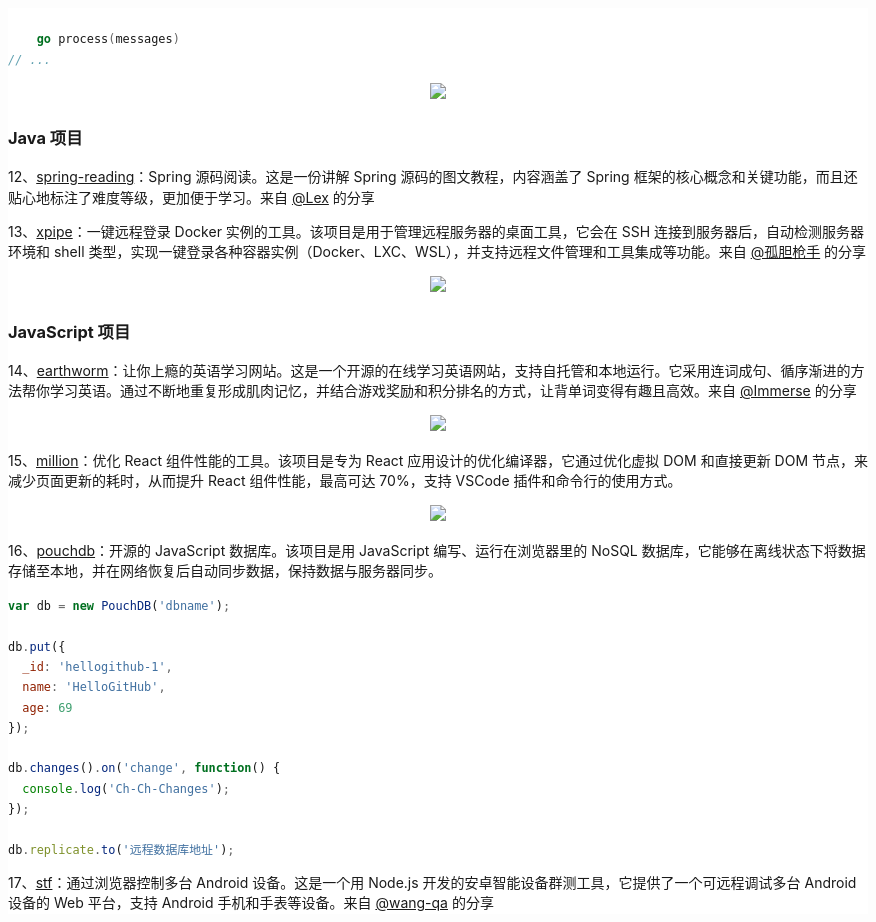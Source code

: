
 ```go

	go process(messages)
// ...
```

<p align="center"><img src='https://raw.githubusercontent.com/521xueweihan/img4/master/hellogithub/99/156768326.png' style="max-width:80%; max-height=80%;"></img></p>

### Java 项目
12、[spring-reading](https://hellogithub.com/periodical/statistics/click/?target=https://github.com/xuchengsheng/spring-reading)：Spring 源码阅读。这是一份讲解 Spring 源码的图文教程，内容涵盖了 Spring 框架的核心概念和关键功能，而且还贴心地标注了难度等级，更加便于学习。来自 [@Lex](https://hellogithub.com/user/AVv4KeNnZs2Ig3a) 的分享

13、[xpipe](https://hellogithub.com/periodical/statistics/click/?target=https://github.com/xpipe-io/xpipe)：一键远程登录 Docker 实例的工具。该项目是用于管理远程服务器的桌面工具，它会在 SSH 连接到服务器后，自动检测服务器环境和 shell 类型，实现一键登录各种容器实例（Docker、LXC、WSL），并支持远程文件管理和工具集成等功能。来自 [@孤胆枪手](https://hellogithub.com/user/i1wAIyo6P3NXkxm) 的分享

<p align="center"><img src='https://raw.githubusercontent.com/521xueweihan/img4/master/hellogithub/99/593867048.png' style="max-width:80%; max-height=80%;"></img></p>

### JavaScript 项目
14、[earthworm](https://hellogithub.com/periodical/statistics/click/?target=https://github.com/cuixueshe/earthworm)：让你上瘾的英语学习网站。这是一个开源的在线学习英语网站，支持自托管和本地运行。它采用连词成句、循序渐进的方法帮你学习英语。通过不断地重复形成肌肉记忆，并结合游戏奖励和积分排名的方式，让背单词变得有趣且高效。来自 [@Immerse](https://hellogithub.com/user/249cPWvjfNmU7dp) 的分享

<p align="center"><img src='https://raw.githubusercontent.com/521xueweihan/img4/master/hellogithub/99/741759862.png' style="max-width:80%; max-height=80%;"></img></p>

15、[million](https://hellogithub.com/periodical/statistics/click/?target=https://github.com/aidenybai/million)：优化 React 组件性能的工具。该项目是专为 React 应用设计的优化编译器，它通过优化虚拟 DOM 和直接更新 DOM 节点，来减少页面更新的耗时，从而提升 React 组件性能，最高可达 70%，支持 VSCode 插件和命令行的使用方式。

<p align="center"><img src='https://raw.githubusercontent.com/521xueweihan/img4/master/hellogithub/99/372046384.gif' style="max-width:80%; max-height=80%;"></img></p>

16、[pouchdb](https://hellogithub.com/periodical/statistics/click/?target=https://github.com/pouchdb/pouchdb)：开源的 JavaScript 数据库。该项目是用 JavaScript 编写、运行在浏览器里的 NoSQL 数据库，它能够在离线状态下将数据存储至本地，并在网络恢复后自动同步数据，保持数据与服务器同步。
```javascript
var db = new PouchDB('dbname');

db.put({
  _id: 'hellogithub-1',
  name: 'HelloGitHub',
  age: 69
});

db.changes().on('change', function() {
  console.log('Ch-Ch-Changes');
});

db.replicate.to('远程数据库地址');
```

17、[stf](https://hellogithub.com/periodical/statistics/click/?target=https://github.com/DeviceFarmer/stf)：通过浏览器控制多台 Android 设备。这是一个用 Node.js 开发的安卓智能设备群测工具，它提供了一个可远程调试多台 Android 设备的 Web 平台，支持 Android 手机和手表等设备。来自 [@wang-qa](https://hellogithub.com/user/sPm5nXvGN2VlWCr) 的分享
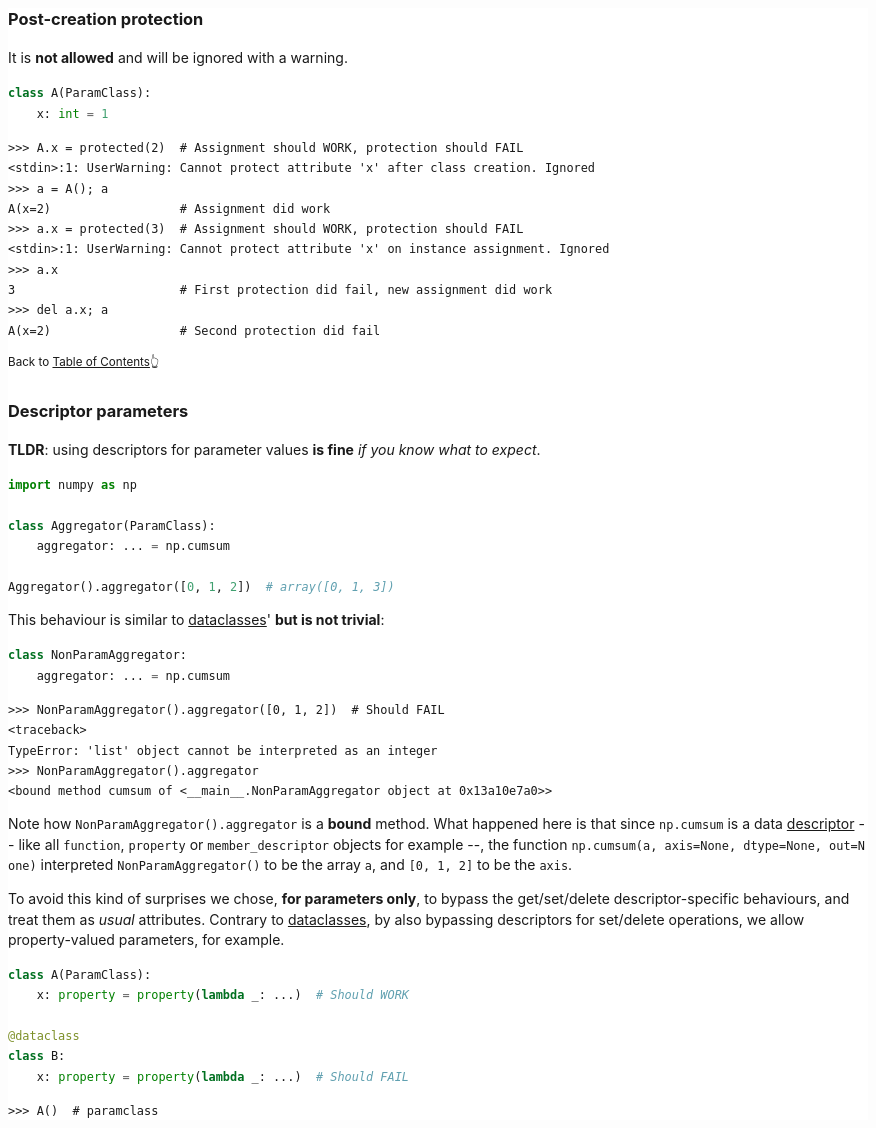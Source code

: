 ### Post-creation protection

It is **not allowed** and will be ignored with a warning.
```python
class A(ParamClass):
    x: int = 1
```
```pycon
>>> A.x = protected(2)  # Assignment should WORK, protection should FAIL
<stdin>:1: UserWarning: Cannot protect attribute 'x' after class creation. Ignored
>>> a = A(); a
A(x=2)                  # Assignment did work
>>> a.x = protected(3)  # Assignment should WORK, protection should FAIL
<stdin>:1: UserWarning: Cannot protect attribute 'x' on instance assignment. Ignored
>>> a.x
3                       # First protection did fail, new assignment did work
>>> del a.x; a
A(x=2)                  # Second protection did fail
```

<sup>Back to [Table of Contents](#readme)👆</sup>

### Descriptor parameters

**TLDR**: using descriptors for parameter values **is fine** _if you know what to expect_.
```python
import numpy as np

class Aggregator(ParamClass):
    aggregator: ... = np.cumsum

Aggregator().aggregator([0, 1, 2])  # array([0, 1, 3])
```

This behaviour is similar to [dataclasses](https://docs.python.org/3/library/dataclasses.html)' **but is not trivial**:
```python
class NonParamAggregator:
    aggregator: ... = np.cumsum
```
```pycon
>>> NonParamAggregator().aggregator([0, 1, 2])  # Should FAIL
<traceback>
TypeError: 'list' object cannot be interpreted as an integer
>>> NonParamAggregator().aggregator
<bound method cumsum of <__main__.NonParamAggregator object at 0x13a10e7a0>>
```

Note how `NonParamAggregator().aggregator` is a **bound** method. What happened here is that since `np.cumsum` is a data [descriptor](https://docs.python.org/3/howto/descriptor.html) -- like all `function`, `property` or `member_descriptor` objects for example --, the function `np.cumsum(a, axis=None, dtype=None, out=None)` interpreted `NonParamAggregator()` to be the array `a`, and `[0, 1, 2]` to be the `axis`.

To avoid this kind of surprises we chose, **for parameters only**, to bypass the get/set/delete descriptor-specific behaviours, and treat them as _usual_ attributes. Contrary to [dataclasses](https://docs.python.org/3/library/dataclasses.html), by also bypassing descriptors for set/delete operations, we allow property-valued parameters, for example.
```python
class A(ParamClass):
    x: property = property(lambda _: ...)  # Should WORK

@dataclass
class B:
    x: property = property(lambda _: ...)  # Should FAIL
```
```pycon
>>> A()  # paramclass
```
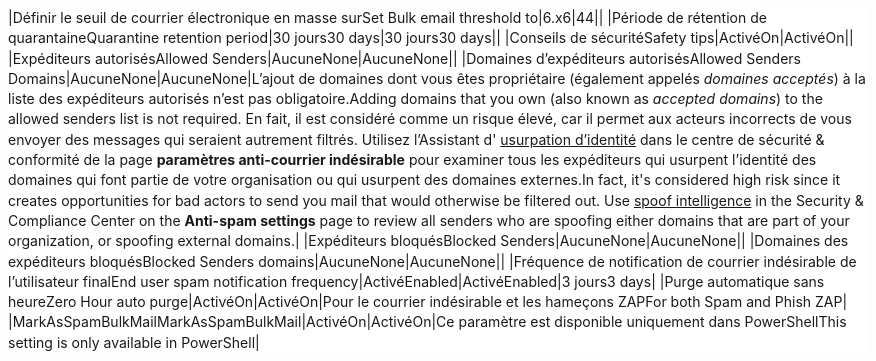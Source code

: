 |<span data-ttu-id="aed22-136">Définir le seuil de courrier électronique en masse sur</span><span class="sxs-lookup"><span data-stu-id="aed22-136">Set Bulk email threshold to</span></span>|<span data-ttu-id="aed22-137">6.x</span><span class="sxs-lookup"><span data-stu-id="aed22-137">6</span></span>|<span data-ttu-id="aed22-138">4</span><span class="sxs-lookup"><span data-stu-id="aed22-138">4</span></span>||
|<span data-ttu-id="aed22-139">Période de rétention de quarantaine</span><span class="sxs-lookup"><span data-stu-id="aed22-139">Quarantine retention period</span></span>|<span data-ttu-id="aed22-140">30 jours</span><span class="sxs-lookup"><span data-stu-id="aed22-140">30 days</span></span>|<span data-ttu-id="aed22-141">30 jours</span><span class="sxs-lookup"><span data-stu-id="aed22-141">30 days</span></span>||
|<span data-ttu-id="aed22-142">Conseils de sécurité</span><span class="sxs-lookup"><span data-stu-id="aed22-142">Safety tips</span></span>|<span data-ttu-id="aed22-143">Activé</span><span class="sxs-lookup"><span data-stu-id="aed22-143">On</span></span>|<span data-ttu-id="aed22-144">Activé</span><span class="sxs-lookup"><span data-stu-id="aed22-144">On</span></span>||
|<span data-ttu-id="aed22-145">Expéditeurs autorisés</span><span class="sxs-lookup"><span data-stu-id="aed22-145">Allowed Senders</span></span>|<span data-ttu-id="aed22-146">Aucune</span><span class="sxs-lookup"><span data-stu-id="aed22-146">None</span></span>|<span data-ttu-id="aed22-147">Aucune</span><span class="sxs-lookup"><span data-stu-id="aed22-147">None</span></span>||
|<span data-ttu-id="aed22-148">Domaines d’expéditeurs autorisés</span><span class="sxs-lookup"><span data-stu-id="aed22-148">Allowed Senders Domains</span></span>|<span data-ttu-id="aed22-149">Aucune</span><span class="sxs-lookup"><span data-stu-id="aed22-149">None</span></span>|<span data-ttu-id="aed22-150">Aucune</span><span class="sxs-lookup"><span data-stu-id="aed22-150">None</span></span>|<span data-ttu-id="aed22-151">L’ajout de domaines dont vous êtes propriétaire (également appelés _domaines acceptés_) à la liste des expéditeurs autorisés n’est pas obligatoire.</span><span class="sxs-lookup"><span data-stu-id="aed22-151">Adding domains that you own (also known as _accepted domains_) to the allowed senders list is not required.</span></span> <span data-ttu-id="aed22-152">En fait, il est considéré comme un risque élevé, car il permet aux acteurs incorrects de vous envoyer des messages qui seraient autrement filtrés. Utilisez l’Assistant d' [usurpation d’identité](learn-about-spoof-intelligence.md) dans le centre de sécurité & conformité de la page **paramètres anti-courrier indésirable** pour examiner tous les expéditeurs qui usurpent l’identité des domaines qui font partie de votre organisation ou qui usurpent des domaines externes.</span><span class="sxs-lookup"><span data-stu-id="aed22-152">In fact, it's considered high risk since it creates opportunities for bad actors to send you mail that would otherwise be filtered out. Use [spoof intelligence](learn-about-spoof-intelligence.md) in the Security & Compliance Center on the **Anti-spam settings** page to review all senders who are spoofing either domains that are part of your organization, or spoofing external domains.</span></span>|
|<span data-ttu-id="aed22-153">Expéditeurs bloqués</span><span class="sxs-lookup"><span data-stu-id="aed22-153">Blocked Senders</span></span>|<span data-ttu-id="aed22-154">Aucune</span><span class="sxs-lookup"><span data-stu-id="aed22-154">None</span></span>|<span data-ttu-id="aed22-155">Aucune</span><span class="sxs-lookup"><span data-stu-id="aed22-155">None</span></span>||
|<span data-ttu-id="aed22-156">Domaines des expéditeurs bloqués</span><span class="sxs-lookup"><span data-stu-id="aed22-156">Blocked Senders domains</span></span>|<span data-ttu-id="aed22-157">Aucune</span><span class="sxs-lookup"><span data-stu-id="aed22-157">None</span></span>|<span data-ttu-id="aed22-158">Aucune</span><span class="sxs-lookup"><span data-stu-id="aed22-158">None</span></span>||
|<span data-ttu-id="aed22-159">Fréquence de notification de courrier indésirable de l’utilisateur final</span><span class="sxs-lookup"><span data-stu-id="aed22-159">End user spam notification frequency</span></span>|<span data-ttu-id="aed22-160">Activé</span><span class="sxs-lookup"><span data-stu-id="aed22-160">Enabled</span></span>|<span data-ttu-id="aed22-161">Activé</span><span class="sxs-lookup"><span data-stu-id="aed22-161">Enabled</span></span>|<span data-ttu-id="aed22-162">3 jours</span><span class="sxs-lookup"><span data-stu-id="aed22-162">3 days</span></span>|
|<span data-ttu-id="aed22-163">Purge automatique sans heure</span><span class="sxs-lookup"><span data-stu-id="aed22-163">Zero Hour auto purge</span></span>|<span data-ttu-id="aed22-164">Activé</span><span class="sxs-lookup"><span data-stu-id="aed22-164">On</span></span>|<span data-ttu-id="aed22-165">Activé</span><span class="sxs-lookup"><span data-stu-id="aed22-165">On</span></span>|<span data-ttu-id="aed22-166">Pour le courrier indésirable et les hameçons ZAP</span><span class="sxs-lookup"><span data-stu-id="aed22-166">For both Spam and Phish ZAP</span></span>|
|<span data-ttu-id="aed22-167">MarkAsSpamBulkMail</span><span class="sxs-lookup"><span data-stu-id="aed22-167">MarkAsSpamBulkMail</span></span>|<span data-ttu-id="aed22-168">Activé</span><span class="sxs-lookup"><span data-stu-id="aed22-168">On</span></span>|<span data-ttu-id="aed22-169">Activé</span><span class="sxs-lookup"><span data-stu-id="aed22-169">On</span></span>|<span data-ttu-id="aed22-170">Ce paramètre est disponible uniquement dans PowerShell</span><span class="sxs-lookup"><span data-stu-id="aed22-170">This setting is only available in PowerShell</span></span>|
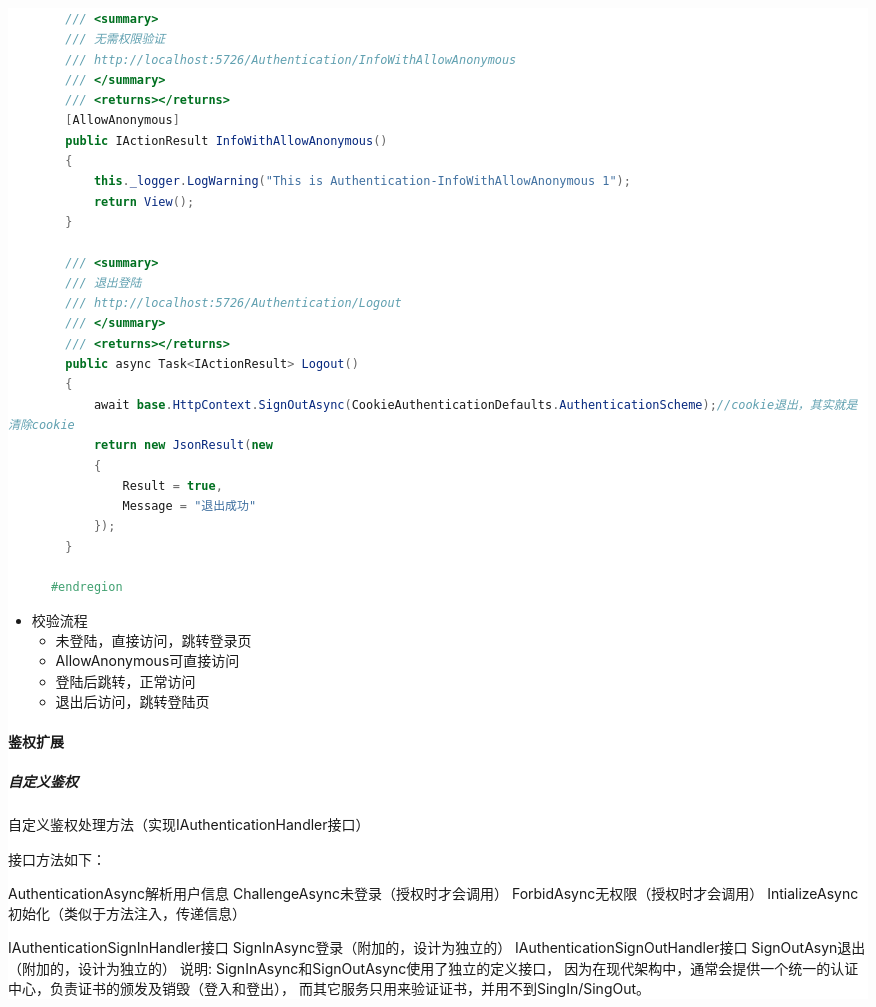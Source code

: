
   ```C#
          /// <summary>
          /// 无需权限验证
          /// http://localhost:5726/Authentication/InfoWithAllowAnonymous
          /// </summary>
          /// <returns></returns>
          [AllowAnonymous]
          public IActionResult InfoWithAllowAnonymous()
          {
              this._logger.LogWarning("This is Authentication-InfoWithAllowAnonymous 1");
              return View();
          }
  
          /// <summary>
          /// 退出登陆
          /// http://localhost:5726/Authentication/Logout
          /// </summary>
          /// <returns></returns>
          public async Task<IActionResult> Logout()
          {
              await base.HttpContext.SignOutAsync(CookieAuthenticationDefaults.AuthenticationScheme);//cookie退出，其实就是清除cookie
              return new JsonResult(new
              {
                  Result = true,
                  Message = "退出成功"
              });
          }
  
  		#endregion
  ```

- 校验流程
  - 未登陆，直接访问，跳转登录页
  - AllowAnonymous可直接访问 
  - 登陆后跳转，正常访问 
  - 退出后访问，跳转登陆页

#### 鉴权扩展

##### 自定义鉴权

自定义鉴权处理方法（实现IAuthenticationHandler接口）

接口方法如下：

AuthenticationAsync解析用户信息
ChallengeAsync未登录（授权时才会调用）
ForbidAsync无权限（授权时才会调用）
IntializeAsync初始化（类似于方法注入，传递信息）



IAuthenticationSignInHandler接口
SignInAsync登录（附加的，设计为独立的）
IAuthenticationSignOutHandler接口
SignOutAsyn退出（附加的，设计为独立的）
说明:
SignInAsync和SignOutAsync使用了独立的定义接口，
因为在现代架构中，通常会提供一个统一的认证中心，负责证书的颁发及销毁（登入和登出），
而其它服务只用来验证证书，并用不到SingIn/SingOut。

○ ○ ○ ○

> [Task prompt]: Count how many lines of the listing include "stdin". Nothing but the number is wanted.

> [Solution below]: 2